[What you are asked to do] Please print every record below exactly as written, leaving out the pictures.

# # # # #

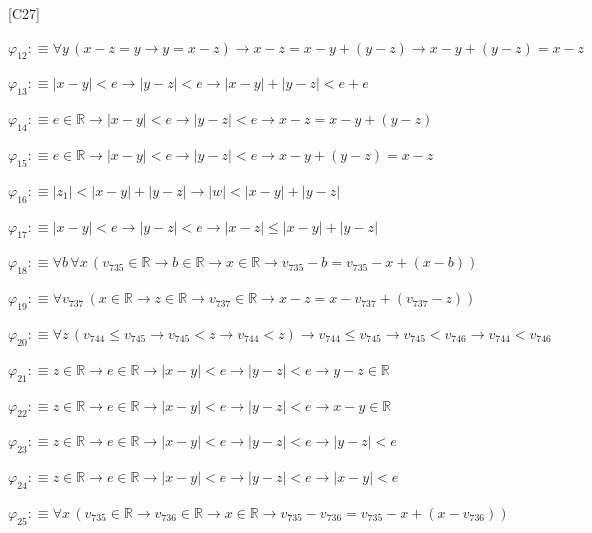 \begin{fullproof}{[C27]}
\begin{abbrevlist}
\item $\varphi_{12} :\equiv \forall y\,(x - z = y \to y = x - z) \to x - z = x - y + (y - z) \to x - y + (y - z) = x - z$
\item $\varphi_{13} :\equiv \lvert x - y \rvert < e \to \lvert y - z \rvert < e \to \lvert x - y \rvert + \lvert y - z \rvert < e + e$
\item $\varphi_{14} :\equiv e \in \mathbb{R} \to \lvert x - y \rvert < e \to \lvert y - z \rvert < e \to x - z = x - y + (y - z)$
\item $\varphi_{15} :\equiv e \in \mathbb{R} \to \lvert x - y \rvert < e \to \lvert y - z \rvert < e \to x - y + (y - z) = x - z$
\item $\varphi_{16} :\equiv \lvert z_{1} \rvert < \lvert x - y \rvert + \lvert y - z \rvert \to \lvert w \rvert < \lvert x - y \rvert + \lvert y - z \rvert$
\item $\varphi_{17} :\equiv \lvert x - y \rvert < e \to \lvert y - z \rvert < e \to \lvert x - z \rvert \leq \lvert x - y \rvert + \lvert y - z \rvert$
\item $\varphi_{18} :\equiv \forall b\,\forall x\,(v_{735} \in \mathbb{R} \to b \in \mathbb{R} \to x \in \mathbb{R} \to v_{735} - b = v_{735} - x + (x - b))$
\item $\varphi_{19} :\equiv \forall v_{737}\,(x \in \mathbb{R} \to z \in \mathbb{R} \to v_{737} \in \mathbb{R} \to x - z = x - v_{737} + (v_{737} - z))$
\item $\varphi_{20} :\equiv \forall z\,(v_{744} \leq v_{745} \to v_{745} < z \to v_{744} < z) \to v_{744} \leq v_{745} \to v_{745} < v_{746} \to v_{744} < v_{746}$
\item $\varphi_{21} :\equiv z \in \mathbb{R} \to e \in \mathbb{R} \to \lvert x - y \rvert < e \to \lvert y - z \rvert < e \to y - z \in \mathbb{R}$
\item $\varphi_{22} :\equiv z \in \mathbb{R} \to e \in \mathbb{R} \to \lvert x - y \rvert < e \to \lvert y - z \rvert < e \to x - y \in \mathbb{R}$
\item $\varphi_{23} :\equiv z \in \mathbb{R} \to e \in \mathbb{R} \to \lvert x - y \rvert < e \to \lvert y - z \rvert < e \to \lvert y - z \rvert < e$
\item $\varphi_{24} :\equiv z \in \mathbb{R} \to e \in \mathbb{R} \to \lvert x - y \rvert < e \to \lvert y - z \rvert < e \to \lvert x - y \rvert < e$
\item $\varphi_{25} :\equiv \forall x\,(v_{735} \in \mathbb{R} \to v_{736} \in \mathbb{R} \to x \in \mathbb{R} \to v_{735} - v_{736} = v_{735} - x + (x - v_{736}))$

\end{abbrevlist}
\end{fullproof}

# # # # #

[Worked solution]
 \begin{fullproof}{[C27]}
\begin{abbrevlist}
\item $\varphi_{12} :\equiv \forall y\,(x - z = y \to y = x - z) \to x - z = x - y + (y - z) \to x - y + (y - z) = x - z$
\item $\varphi_{13} :\equiv \lvert x - y \rvert < e \to \lvert y - z \rvert < e \to \lvert x - y \rvert + \lvert y - z \rvert < e + e$
\item $\varphi_{14} :\equiv e \in \mathbb{R} \to \lvert x - y \rvert < e \to \lvert y - z \rvert < e \to x - z = x - y + (y - z)$
\item $\varphi_{15} :\equiv e \in \mathbb{R} \to \lvert x - y \rvert < e \to \lvert y - z \rvert < e \to x - y + (y - z) = x - z$
\item $\varphi_{16} :\equiv \lvert z_{1} \rvert < \lvert x - y \rvert + \lvert y - z \rvert \to \lvert w \rvert < \lvert x - y \rvert + \lvert y - z \rvert$
\item $\varphi_{17} :\equiv \lvert x - y \rvert < e \to \lvert y - z \rvert < e \to \lvert x - z \rvert \leq \lvert x - y \rvert + \lvert y - z \rvert$
\item $\varphi_{18} :\equiv \forall b\,\forall x\,(v_{735} \in \mathbb{R} \to b \in \mathbb{R} \to x \in \mathbb{R} \to v_{735} - b = v_{735} - x + (x - b))$
\item $\varphi_{19} :\equiv \forall v_{737}\,(x \in \mathbb{R} \to z \in \mathbb{R} \to v_{737} \in \mathbb{R} \to x - z = x - v_{737} + (v_{737} - z))$
\item $\varphi_{20} :\equiv \forall z\,(v_{744} \leq v_{745} \to v_{745} < z \to v_{744} < z) \to v_{744} \leq v_{745} \to v_{745} < v_{746} \to v_{744} < v_{746}$
\item $\varphi_{21} :\equiv z \in \mathbb{R} \to e \in \mathbb{R} \to \lvert x - y \rvert < e \to \lvert y - z \rvert < e \to y - z \in \mathbb{R}$
\item $\varphi_{22} :\equiv z \in \mathbb{R} \to e \in \mathbb{R} \to \lvert x - y \rvert < e \to \lvert y - z \rvert < e \to x - y \in \mathbb{R}$
\item $\varphi_{23} :\equiv z \in \mathbb{R} \to e \in \mathbb{R} \to \lvert x - y \rvert < e \to \lvert y - z \rvert < e \to \lvert y - z \rvert < e$
\item $\varphi_{24} :\equiv z \in \mathbb{R} \to e \in \mathbb{R} \to \lvert x - y \rvert < e \to \lvert y - z \rvert < e \to \lvert x - y \rvert < e$
\item $\varphi_{25} :\equiv \forall x\,(v_{735} \in \mathbb{R} \to v_{736} \in \mathbb{R} \to x \in \mathbb{R} \to v_{735} - v_{736} = v_{735} - x + (x - v_{736}))$

\end{abbrevlist}
\end{fullproof}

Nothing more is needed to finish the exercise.